Advertisement
Advertisement

Tony Oxley: Beaming

In brief:
"There is a clear rhythm to these pieces, but it can’t be counted in any conventional way ... it’s always there and that’s what makes what might otherwise be offputtingly abstract music so compelling"

Tony Oxley came to prominence in the late 60s with The Baptised Traveller and Four Compositions For Sextet, both of which were improbably put out by CBS. He’d worked with Derek Bailey and Gavin Bryars in Joseph Holbrooke and had served an apprenticeship in pub bands and in the Black Watch.

What distinguished him from any other drummer on the scene was his interest in amplified percussion, a feel for charged and sensitised surfaces that delivered a sound that was as haunting as it was unique.

Advertisement

Oxley has continued to explore electronics throughout his career and on this new disc he leaves the acoustic percussion to Stefan Hölker, who sounds very much like the younger Oxley.

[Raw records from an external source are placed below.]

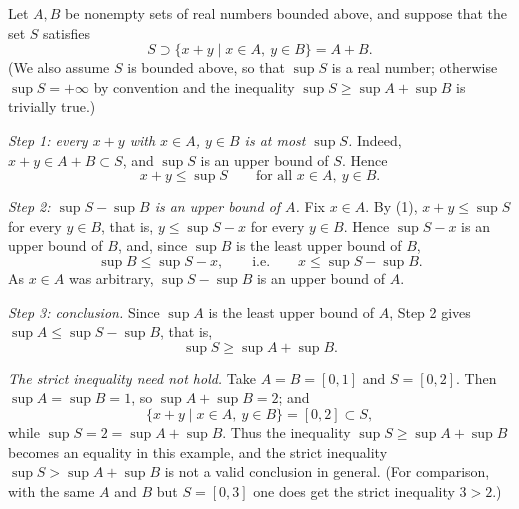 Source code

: \documentclass[11pt,a4paper]{article}
\newenvironment{solution}[1]{%
  \par\addvspace{1.7ex}%
  \noindent{\color{solutioncolor}\textbf{#1}}\hspace{0.55em}\ignorespaces}%
  {\par\addvspace{0.9ex}}
\begin{document}
\begin{solution}{Solution 2.4.7}\label{xs:2.4.7}
Let $A, B$ be nonempty sets of real numbers bounded above, and suppose that the set $S$ satisfies
\[
S \supset \{x + y \mid x \in A,\ y \in B\} = A + B .
\]
(We also assume $S$ is bounded above, so that $\sup S$ is a real number; otherwise $\sup S = +\infty$ by convention and the inequality $\sup S \ge \sup A + \sup B$ is trivially true.)

\emph{Step 1: every $x + y$ with $x \in A$, $y \in B$ is at most $\sup S$.} Indeed, $x + y \in A + B \subset S$, and $\sup S$ is an upper bound of $S$. Hence
\[
x + y \le \sup S \qquad \text{for all } x \in A,\ y \in B. \tag{1}
\]

\emph{Step 2: $\sup S - \sup B$ is an upper bound of $A$.} Fix $x \in A$. By (1), $x + y \le \sup S$ for every $y \in B$, that is, $y \le \sup S - x$ for every $y \in B$. Hence $\sup S - x$ is an upper bound of $B$, and, since $\sup B$ is the least upper bound of $B$,
\[
\sup B \le \sup S - x, \qquad \text{i.e.} \qquad x \le \sup S - \sup B .
\]
As $x \in A$ was arbitrary, $\sup S - \sup B$ is an upper bound of $A$.

\emph{Step 3: conclusion.} Since $\sup A$ is the least upper bound of $A$, Step 2 gives $\sup A \le \sup S - \sup B$, that is,
\[
\sup S \ge \sup A + \sup B .
\]

\emph{The strict inequality need not hold.} Take $A = B = [0,1]$ and $S = [0,2]$. Then $\sup A = \sup B = 1$, so $\sup A + \sup B = 2$; and
\[
\{x + y \mid x \in A,\ y \in B\} = [0,2] \subset S,
\]
while $\sup S = 2 = \sup A + \sup B$. Thus the inequality $\sup S \ge \sup A + \sup B$ becomes an equality in this example, and the strict inequality $\sup S > \sup A + \sup B$ is not a valid conclusion in general. (For comparison, with the same $A$ and $B$ but $S = [0,3]$ one does get the strict inequality $3 > 2$.)
\end{solution}
\end{document}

There is some indication that this material – presented as a series of “frames” – was created back in 1972, though the album notes are pretty scanty.

The music is presented in a sequence of six shimmering episodes, bookended by the two longest tracks. So carefully and coherently programmed is the electronic component that it’s hard to hear this as two voices at all. The sounds seem to emerge quite naturally from Hölker’s kit, rich overtones that loop around themselves before turning into something else, percussive attacks that almost deliquesce in the air.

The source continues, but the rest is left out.